• Data for this task
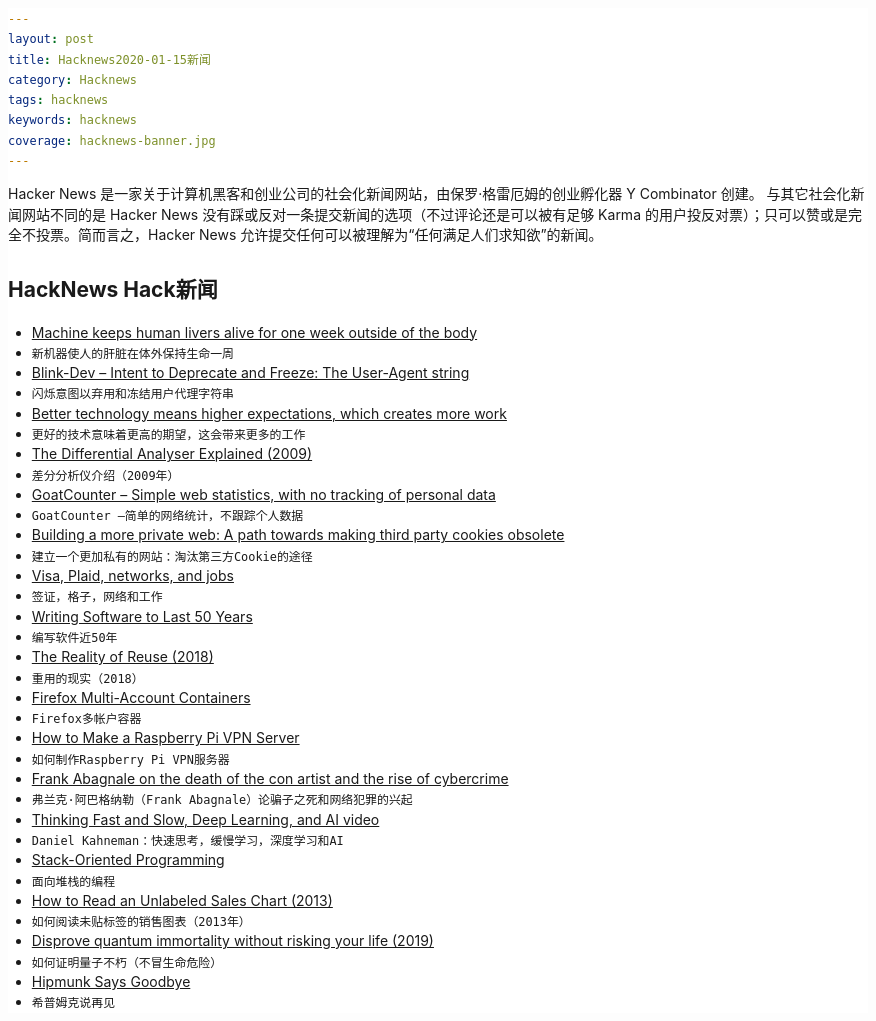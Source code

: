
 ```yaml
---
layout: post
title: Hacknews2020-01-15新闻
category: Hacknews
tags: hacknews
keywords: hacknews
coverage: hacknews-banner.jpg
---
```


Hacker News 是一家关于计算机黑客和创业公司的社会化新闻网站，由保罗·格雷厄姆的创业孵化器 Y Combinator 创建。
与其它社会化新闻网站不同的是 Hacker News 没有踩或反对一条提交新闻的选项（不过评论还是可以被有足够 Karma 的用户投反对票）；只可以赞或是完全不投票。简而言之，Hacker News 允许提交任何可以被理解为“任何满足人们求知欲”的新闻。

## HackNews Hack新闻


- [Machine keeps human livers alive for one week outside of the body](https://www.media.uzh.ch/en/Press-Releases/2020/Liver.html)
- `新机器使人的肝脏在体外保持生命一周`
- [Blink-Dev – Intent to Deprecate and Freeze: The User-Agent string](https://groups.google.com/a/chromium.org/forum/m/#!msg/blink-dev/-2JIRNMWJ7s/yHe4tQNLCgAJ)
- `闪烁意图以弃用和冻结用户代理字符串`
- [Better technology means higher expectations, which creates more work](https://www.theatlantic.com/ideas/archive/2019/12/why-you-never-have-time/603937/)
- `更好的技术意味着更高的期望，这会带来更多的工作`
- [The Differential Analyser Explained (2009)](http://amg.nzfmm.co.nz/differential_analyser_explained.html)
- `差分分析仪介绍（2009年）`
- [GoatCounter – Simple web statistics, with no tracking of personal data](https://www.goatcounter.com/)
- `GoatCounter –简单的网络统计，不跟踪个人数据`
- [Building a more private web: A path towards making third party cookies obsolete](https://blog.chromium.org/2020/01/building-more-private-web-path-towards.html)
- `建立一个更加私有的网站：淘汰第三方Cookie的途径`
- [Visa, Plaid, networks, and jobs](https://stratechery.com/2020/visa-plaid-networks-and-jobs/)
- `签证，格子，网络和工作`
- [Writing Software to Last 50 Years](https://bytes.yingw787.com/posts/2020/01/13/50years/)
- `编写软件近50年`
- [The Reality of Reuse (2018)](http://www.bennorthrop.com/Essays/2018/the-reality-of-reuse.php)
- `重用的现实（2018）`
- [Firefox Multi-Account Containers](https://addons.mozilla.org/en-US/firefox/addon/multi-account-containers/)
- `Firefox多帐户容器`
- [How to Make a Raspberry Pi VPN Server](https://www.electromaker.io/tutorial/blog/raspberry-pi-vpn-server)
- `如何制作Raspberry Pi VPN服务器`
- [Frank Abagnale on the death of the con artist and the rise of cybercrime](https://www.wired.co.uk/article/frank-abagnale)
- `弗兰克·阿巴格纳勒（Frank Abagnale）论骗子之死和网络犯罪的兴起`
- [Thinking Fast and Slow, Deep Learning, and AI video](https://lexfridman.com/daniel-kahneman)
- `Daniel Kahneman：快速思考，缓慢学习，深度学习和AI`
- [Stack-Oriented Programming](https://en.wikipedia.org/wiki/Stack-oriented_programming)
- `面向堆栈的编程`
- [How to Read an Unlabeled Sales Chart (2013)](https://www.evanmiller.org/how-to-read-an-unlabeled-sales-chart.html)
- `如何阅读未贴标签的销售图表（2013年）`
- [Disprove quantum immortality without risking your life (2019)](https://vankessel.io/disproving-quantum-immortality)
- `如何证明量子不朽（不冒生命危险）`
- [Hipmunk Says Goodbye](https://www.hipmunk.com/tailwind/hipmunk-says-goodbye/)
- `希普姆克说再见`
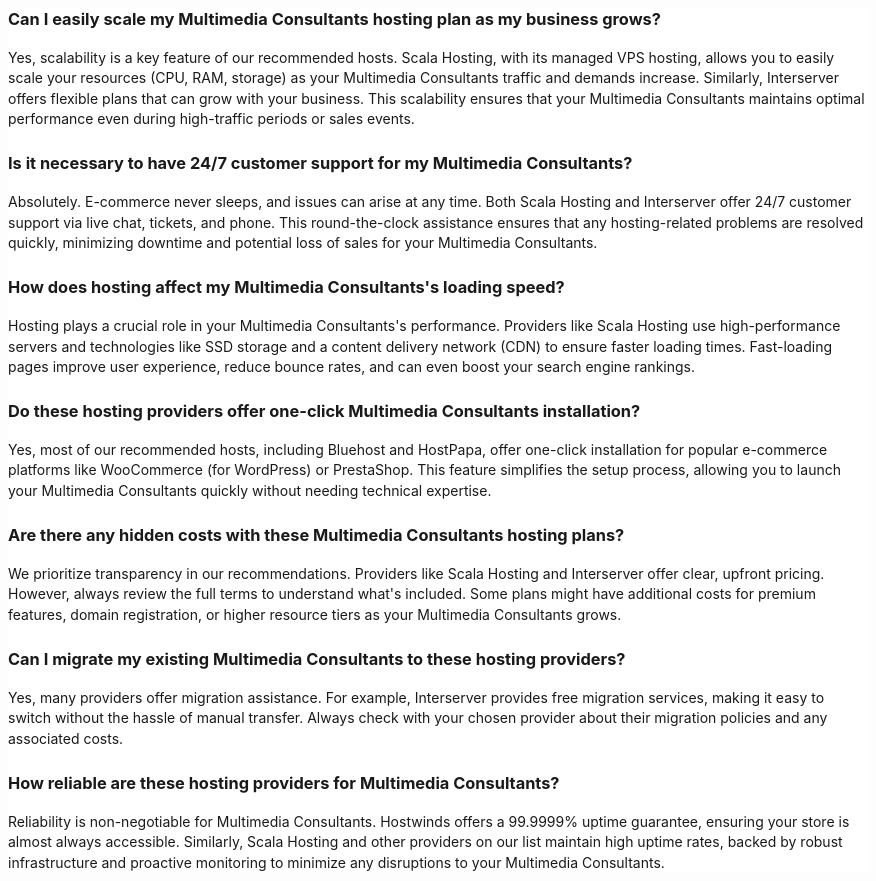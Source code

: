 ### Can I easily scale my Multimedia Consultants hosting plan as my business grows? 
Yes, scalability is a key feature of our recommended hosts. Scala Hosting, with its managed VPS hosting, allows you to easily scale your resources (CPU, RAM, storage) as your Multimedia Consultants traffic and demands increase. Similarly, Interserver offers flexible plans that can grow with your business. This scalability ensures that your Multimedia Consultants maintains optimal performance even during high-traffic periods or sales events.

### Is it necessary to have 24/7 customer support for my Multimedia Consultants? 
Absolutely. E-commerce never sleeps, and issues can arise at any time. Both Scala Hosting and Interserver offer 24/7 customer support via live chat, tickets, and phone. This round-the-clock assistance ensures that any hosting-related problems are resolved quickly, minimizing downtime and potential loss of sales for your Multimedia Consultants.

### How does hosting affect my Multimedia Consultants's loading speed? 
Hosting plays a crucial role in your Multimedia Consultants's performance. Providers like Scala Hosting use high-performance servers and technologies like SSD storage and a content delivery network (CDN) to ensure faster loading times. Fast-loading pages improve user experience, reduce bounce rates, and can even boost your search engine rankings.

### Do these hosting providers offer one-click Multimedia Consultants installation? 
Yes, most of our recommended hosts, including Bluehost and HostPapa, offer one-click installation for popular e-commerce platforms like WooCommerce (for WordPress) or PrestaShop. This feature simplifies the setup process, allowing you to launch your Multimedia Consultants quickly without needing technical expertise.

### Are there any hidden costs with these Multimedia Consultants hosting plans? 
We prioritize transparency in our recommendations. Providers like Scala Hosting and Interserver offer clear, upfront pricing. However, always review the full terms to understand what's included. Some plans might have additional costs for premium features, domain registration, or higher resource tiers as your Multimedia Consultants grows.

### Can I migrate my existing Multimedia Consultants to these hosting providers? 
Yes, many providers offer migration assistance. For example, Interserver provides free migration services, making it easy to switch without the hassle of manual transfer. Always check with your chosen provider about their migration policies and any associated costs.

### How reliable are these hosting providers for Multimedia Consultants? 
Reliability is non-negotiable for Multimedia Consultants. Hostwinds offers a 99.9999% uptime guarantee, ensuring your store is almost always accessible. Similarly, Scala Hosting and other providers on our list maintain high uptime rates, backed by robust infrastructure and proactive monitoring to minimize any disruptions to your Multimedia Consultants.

• Task item
Look above for the line containing "Yes, many providers". From there to the final line of the entries, repeat every line exactly.

• Result below
Yes, many providers offer migration assistance. For example, Interserver provides free migration services, making it easy to switch without the hassle of manual transfer. Always check with your chosen provider about their migration policies and any associated costs.

### How reliable are these hosting providers for Multimedia Consultants? 
Reliability is non-negotiable for Multimedia Consultants. Hostwinds offers a 99.9999% uptime guarantee, ensuring your store is almost always accessible. Similarly, Scala Hosting and other providers on our list maintain high uptime rates, backed by robust infrastructure and proactive monitoring to minimize any disruptions to your Multimedia Consultants.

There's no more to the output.